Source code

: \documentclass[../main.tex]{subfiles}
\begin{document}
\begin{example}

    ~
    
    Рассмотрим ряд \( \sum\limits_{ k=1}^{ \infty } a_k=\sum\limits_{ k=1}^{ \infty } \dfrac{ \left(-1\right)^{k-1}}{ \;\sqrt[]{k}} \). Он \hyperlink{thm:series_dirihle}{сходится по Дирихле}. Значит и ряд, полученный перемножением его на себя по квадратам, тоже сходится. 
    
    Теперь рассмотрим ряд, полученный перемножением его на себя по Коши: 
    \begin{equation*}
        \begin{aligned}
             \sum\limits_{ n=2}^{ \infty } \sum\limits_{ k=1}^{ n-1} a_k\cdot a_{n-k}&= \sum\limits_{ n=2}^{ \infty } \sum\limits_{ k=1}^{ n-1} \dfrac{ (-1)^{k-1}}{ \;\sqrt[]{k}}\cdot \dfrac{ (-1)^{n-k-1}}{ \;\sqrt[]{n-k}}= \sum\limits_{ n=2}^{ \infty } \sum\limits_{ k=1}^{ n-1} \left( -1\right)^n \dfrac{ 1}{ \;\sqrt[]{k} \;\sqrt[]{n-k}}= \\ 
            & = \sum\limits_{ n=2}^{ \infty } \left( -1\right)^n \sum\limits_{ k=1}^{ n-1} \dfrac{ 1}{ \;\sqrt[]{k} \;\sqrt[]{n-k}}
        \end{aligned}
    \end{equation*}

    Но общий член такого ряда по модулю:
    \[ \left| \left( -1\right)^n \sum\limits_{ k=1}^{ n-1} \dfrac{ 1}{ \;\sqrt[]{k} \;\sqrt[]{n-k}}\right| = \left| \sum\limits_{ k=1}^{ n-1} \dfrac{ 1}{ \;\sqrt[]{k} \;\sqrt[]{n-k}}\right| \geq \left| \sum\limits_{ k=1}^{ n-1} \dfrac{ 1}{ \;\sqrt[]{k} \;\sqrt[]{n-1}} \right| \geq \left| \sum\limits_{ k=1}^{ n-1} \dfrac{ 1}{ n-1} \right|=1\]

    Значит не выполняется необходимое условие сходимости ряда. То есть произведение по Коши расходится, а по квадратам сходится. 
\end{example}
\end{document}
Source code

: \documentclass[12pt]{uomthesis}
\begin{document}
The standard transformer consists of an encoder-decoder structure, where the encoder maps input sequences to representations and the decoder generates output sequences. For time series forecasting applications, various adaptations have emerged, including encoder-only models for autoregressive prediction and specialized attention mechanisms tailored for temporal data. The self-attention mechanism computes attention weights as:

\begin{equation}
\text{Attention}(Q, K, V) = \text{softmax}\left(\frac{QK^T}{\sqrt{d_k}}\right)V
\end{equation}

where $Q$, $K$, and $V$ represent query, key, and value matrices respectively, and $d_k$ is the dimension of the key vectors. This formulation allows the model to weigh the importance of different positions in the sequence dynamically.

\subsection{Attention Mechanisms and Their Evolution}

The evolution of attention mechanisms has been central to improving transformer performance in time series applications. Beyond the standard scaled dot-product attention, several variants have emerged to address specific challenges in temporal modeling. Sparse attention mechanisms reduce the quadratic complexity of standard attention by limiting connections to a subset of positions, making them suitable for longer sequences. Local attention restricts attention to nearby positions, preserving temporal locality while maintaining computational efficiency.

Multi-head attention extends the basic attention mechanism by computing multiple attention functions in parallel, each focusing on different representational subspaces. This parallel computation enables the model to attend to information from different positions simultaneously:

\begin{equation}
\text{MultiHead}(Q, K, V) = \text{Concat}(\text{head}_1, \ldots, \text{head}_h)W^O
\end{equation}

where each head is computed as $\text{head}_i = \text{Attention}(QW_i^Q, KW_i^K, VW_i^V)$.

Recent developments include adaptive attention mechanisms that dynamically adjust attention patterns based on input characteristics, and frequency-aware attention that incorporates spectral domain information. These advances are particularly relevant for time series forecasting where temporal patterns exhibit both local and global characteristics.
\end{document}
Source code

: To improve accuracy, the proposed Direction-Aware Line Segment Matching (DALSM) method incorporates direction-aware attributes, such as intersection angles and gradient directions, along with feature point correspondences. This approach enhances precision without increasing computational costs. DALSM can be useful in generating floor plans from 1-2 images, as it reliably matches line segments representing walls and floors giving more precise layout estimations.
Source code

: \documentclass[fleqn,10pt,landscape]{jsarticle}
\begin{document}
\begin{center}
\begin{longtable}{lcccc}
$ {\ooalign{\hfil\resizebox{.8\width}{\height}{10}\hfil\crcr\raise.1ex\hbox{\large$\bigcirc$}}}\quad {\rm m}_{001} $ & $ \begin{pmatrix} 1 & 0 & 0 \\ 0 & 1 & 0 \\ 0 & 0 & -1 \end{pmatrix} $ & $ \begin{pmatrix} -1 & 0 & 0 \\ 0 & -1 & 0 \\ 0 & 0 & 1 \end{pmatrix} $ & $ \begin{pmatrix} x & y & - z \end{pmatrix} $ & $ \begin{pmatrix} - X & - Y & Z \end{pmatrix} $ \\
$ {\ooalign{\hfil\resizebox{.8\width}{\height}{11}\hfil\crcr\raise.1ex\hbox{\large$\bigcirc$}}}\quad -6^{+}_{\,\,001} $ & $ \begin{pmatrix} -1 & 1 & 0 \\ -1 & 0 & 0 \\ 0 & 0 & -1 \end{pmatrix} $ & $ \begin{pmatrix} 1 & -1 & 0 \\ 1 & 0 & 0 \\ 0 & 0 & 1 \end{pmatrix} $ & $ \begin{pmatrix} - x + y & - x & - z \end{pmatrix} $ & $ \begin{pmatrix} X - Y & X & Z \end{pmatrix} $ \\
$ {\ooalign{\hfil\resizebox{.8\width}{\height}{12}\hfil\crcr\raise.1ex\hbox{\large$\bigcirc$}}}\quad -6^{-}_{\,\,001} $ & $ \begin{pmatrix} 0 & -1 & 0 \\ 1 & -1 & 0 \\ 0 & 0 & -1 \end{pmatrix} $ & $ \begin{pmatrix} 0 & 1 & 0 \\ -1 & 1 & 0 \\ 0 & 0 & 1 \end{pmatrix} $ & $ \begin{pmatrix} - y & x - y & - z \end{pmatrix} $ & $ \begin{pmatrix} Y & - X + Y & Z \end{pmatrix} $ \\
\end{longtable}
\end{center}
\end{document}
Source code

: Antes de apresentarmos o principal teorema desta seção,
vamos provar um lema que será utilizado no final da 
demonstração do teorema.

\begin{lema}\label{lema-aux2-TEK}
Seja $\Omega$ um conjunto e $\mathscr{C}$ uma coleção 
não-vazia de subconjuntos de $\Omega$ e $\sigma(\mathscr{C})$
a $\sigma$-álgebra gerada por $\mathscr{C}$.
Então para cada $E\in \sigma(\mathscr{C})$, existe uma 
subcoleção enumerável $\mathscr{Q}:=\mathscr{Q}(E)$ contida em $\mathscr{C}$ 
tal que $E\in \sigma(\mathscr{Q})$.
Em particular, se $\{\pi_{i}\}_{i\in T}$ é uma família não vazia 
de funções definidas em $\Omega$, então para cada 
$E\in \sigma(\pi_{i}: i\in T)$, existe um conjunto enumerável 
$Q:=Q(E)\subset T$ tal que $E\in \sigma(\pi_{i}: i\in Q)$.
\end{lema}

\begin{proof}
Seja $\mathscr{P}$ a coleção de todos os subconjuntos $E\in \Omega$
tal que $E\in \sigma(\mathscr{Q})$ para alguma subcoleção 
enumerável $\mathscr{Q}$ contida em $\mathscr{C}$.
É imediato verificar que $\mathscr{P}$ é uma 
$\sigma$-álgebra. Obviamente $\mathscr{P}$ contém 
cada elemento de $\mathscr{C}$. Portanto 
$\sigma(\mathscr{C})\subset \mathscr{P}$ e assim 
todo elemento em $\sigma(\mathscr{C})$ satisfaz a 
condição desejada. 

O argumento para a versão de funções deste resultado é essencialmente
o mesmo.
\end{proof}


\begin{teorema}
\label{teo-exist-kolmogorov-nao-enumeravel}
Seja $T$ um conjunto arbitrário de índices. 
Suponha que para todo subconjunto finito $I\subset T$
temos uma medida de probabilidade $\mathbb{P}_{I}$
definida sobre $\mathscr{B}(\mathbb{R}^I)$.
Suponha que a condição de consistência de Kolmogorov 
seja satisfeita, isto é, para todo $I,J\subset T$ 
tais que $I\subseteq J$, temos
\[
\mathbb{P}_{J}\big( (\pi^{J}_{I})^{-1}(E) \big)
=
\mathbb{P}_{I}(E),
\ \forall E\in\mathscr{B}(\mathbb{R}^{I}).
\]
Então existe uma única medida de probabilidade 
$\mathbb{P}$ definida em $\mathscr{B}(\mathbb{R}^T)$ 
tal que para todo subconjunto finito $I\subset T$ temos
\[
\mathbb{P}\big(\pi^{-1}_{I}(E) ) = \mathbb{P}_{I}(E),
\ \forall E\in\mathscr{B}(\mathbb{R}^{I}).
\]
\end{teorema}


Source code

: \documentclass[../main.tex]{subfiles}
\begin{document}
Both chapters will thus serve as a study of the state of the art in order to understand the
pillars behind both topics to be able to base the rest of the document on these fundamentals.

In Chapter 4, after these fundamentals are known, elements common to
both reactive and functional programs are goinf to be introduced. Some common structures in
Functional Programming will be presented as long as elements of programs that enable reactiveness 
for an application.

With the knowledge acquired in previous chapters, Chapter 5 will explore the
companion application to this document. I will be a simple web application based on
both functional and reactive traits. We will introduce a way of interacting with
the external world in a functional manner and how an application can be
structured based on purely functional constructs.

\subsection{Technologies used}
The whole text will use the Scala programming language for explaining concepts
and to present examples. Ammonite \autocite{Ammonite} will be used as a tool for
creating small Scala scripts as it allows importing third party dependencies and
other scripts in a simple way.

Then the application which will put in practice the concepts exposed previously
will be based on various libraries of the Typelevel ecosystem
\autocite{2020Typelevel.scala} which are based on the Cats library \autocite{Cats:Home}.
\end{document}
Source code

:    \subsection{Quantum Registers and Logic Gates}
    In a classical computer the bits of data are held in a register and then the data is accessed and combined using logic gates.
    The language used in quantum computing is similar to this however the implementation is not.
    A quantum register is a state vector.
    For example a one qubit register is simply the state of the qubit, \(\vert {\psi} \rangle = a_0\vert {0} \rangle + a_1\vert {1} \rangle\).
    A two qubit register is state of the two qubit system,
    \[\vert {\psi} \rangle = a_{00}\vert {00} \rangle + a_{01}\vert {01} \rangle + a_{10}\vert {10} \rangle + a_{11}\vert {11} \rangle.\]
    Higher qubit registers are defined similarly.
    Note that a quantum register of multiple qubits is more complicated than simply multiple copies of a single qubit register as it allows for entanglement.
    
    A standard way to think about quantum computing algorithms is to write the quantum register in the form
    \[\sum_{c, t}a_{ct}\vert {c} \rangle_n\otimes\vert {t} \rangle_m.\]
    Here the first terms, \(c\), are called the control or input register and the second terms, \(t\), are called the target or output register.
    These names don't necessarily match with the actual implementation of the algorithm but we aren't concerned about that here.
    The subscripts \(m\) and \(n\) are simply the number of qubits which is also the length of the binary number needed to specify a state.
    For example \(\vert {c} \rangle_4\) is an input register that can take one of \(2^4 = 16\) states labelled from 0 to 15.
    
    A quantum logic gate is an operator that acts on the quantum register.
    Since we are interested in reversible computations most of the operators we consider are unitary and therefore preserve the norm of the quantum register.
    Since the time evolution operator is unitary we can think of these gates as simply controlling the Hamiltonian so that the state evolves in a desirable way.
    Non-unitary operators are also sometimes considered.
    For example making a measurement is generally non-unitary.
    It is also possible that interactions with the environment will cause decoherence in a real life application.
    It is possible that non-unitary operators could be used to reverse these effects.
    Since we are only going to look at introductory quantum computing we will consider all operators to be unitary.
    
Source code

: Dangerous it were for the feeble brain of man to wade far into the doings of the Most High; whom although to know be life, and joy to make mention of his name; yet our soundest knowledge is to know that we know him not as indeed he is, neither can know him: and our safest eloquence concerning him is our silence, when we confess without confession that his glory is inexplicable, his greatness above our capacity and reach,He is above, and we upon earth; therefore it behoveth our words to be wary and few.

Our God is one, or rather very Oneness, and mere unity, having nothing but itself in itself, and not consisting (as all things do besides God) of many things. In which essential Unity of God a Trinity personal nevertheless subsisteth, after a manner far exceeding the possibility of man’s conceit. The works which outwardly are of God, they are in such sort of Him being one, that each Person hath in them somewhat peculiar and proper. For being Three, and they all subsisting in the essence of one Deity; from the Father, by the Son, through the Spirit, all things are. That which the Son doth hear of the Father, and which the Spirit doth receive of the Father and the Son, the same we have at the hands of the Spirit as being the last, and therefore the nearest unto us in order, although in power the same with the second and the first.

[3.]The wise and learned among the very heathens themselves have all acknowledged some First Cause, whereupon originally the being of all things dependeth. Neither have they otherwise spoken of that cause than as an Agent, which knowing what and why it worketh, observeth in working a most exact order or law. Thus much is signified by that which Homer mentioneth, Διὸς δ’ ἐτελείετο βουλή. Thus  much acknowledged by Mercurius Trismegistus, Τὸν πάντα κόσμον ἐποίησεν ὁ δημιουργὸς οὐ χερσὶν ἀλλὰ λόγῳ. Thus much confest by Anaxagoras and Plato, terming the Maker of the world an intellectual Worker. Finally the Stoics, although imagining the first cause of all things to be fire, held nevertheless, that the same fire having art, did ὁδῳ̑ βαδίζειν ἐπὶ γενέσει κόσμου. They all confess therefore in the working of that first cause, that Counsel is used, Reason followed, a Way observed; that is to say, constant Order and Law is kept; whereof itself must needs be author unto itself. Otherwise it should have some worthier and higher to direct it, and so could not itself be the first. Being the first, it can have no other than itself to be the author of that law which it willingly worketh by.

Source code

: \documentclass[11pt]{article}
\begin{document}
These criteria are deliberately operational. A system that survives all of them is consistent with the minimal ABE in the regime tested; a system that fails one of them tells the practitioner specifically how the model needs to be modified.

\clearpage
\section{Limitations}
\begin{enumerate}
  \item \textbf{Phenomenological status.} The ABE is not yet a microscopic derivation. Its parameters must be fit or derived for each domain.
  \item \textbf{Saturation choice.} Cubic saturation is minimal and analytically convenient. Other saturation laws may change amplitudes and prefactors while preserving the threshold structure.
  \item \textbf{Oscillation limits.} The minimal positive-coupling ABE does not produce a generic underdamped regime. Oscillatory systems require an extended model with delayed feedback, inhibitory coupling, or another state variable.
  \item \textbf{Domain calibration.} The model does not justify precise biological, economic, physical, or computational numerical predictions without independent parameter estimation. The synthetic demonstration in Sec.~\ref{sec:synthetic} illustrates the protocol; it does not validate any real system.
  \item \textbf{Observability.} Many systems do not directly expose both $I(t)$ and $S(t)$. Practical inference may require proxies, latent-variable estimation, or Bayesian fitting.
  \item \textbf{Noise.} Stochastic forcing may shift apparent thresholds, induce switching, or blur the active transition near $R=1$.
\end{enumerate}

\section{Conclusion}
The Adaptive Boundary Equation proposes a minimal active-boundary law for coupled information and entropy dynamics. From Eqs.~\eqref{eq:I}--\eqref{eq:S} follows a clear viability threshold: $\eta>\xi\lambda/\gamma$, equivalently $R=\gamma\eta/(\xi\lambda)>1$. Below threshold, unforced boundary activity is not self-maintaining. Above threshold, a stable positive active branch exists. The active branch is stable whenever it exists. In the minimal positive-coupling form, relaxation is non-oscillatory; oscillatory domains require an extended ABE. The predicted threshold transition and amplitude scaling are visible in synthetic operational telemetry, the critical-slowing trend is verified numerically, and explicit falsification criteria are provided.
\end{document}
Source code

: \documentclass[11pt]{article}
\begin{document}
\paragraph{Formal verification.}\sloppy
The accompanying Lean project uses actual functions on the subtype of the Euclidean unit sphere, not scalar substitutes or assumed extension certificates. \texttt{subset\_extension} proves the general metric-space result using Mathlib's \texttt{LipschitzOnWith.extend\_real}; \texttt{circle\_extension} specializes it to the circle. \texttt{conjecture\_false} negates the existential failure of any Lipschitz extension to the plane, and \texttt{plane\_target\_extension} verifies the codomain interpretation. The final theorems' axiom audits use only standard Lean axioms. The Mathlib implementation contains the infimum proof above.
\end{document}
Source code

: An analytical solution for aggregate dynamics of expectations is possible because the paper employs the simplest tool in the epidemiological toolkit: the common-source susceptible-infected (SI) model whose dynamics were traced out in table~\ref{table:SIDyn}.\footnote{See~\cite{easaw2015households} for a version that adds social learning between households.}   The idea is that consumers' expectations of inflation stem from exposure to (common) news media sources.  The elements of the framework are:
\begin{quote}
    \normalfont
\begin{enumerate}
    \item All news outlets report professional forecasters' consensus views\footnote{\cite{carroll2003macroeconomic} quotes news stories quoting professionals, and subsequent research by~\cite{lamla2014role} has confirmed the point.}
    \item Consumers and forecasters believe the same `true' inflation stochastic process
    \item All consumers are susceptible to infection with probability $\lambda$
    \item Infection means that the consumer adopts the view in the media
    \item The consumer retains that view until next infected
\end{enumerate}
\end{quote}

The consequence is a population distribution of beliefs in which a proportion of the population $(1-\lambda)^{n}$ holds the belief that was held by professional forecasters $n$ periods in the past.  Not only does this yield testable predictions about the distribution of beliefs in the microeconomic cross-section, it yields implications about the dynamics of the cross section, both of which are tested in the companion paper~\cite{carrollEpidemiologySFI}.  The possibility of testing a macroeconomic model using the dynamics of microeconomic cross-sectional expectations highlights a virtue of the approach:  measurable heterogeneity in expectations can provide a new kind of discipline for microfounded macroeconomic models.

■ TASK OBJECTIVE ■
Exactly as written, repeat the lines from the start of the listing through the line containing "квадратам, тоже сходится.", both included.

■ RESPONSE BOX ■
Source code

: \documentclass[../main.tex]{subfiles}
\begin{document}
\begin{example}

    ~
    
    Рассмотрим ряд \( \sum\limits_{ k=1}^{ \infty } a_k=\sum\limits_{ k=1}^{ \infty } \dfrac{ \left(-1\right)^{k-1}}{ \;\sqrt[]{k}} \). Он \hyperlink{thm:series_dirihle}{сходится по Дирихле}. Значит и ряд, полученный перемножением его на себя по квадратам, тоже сходится. 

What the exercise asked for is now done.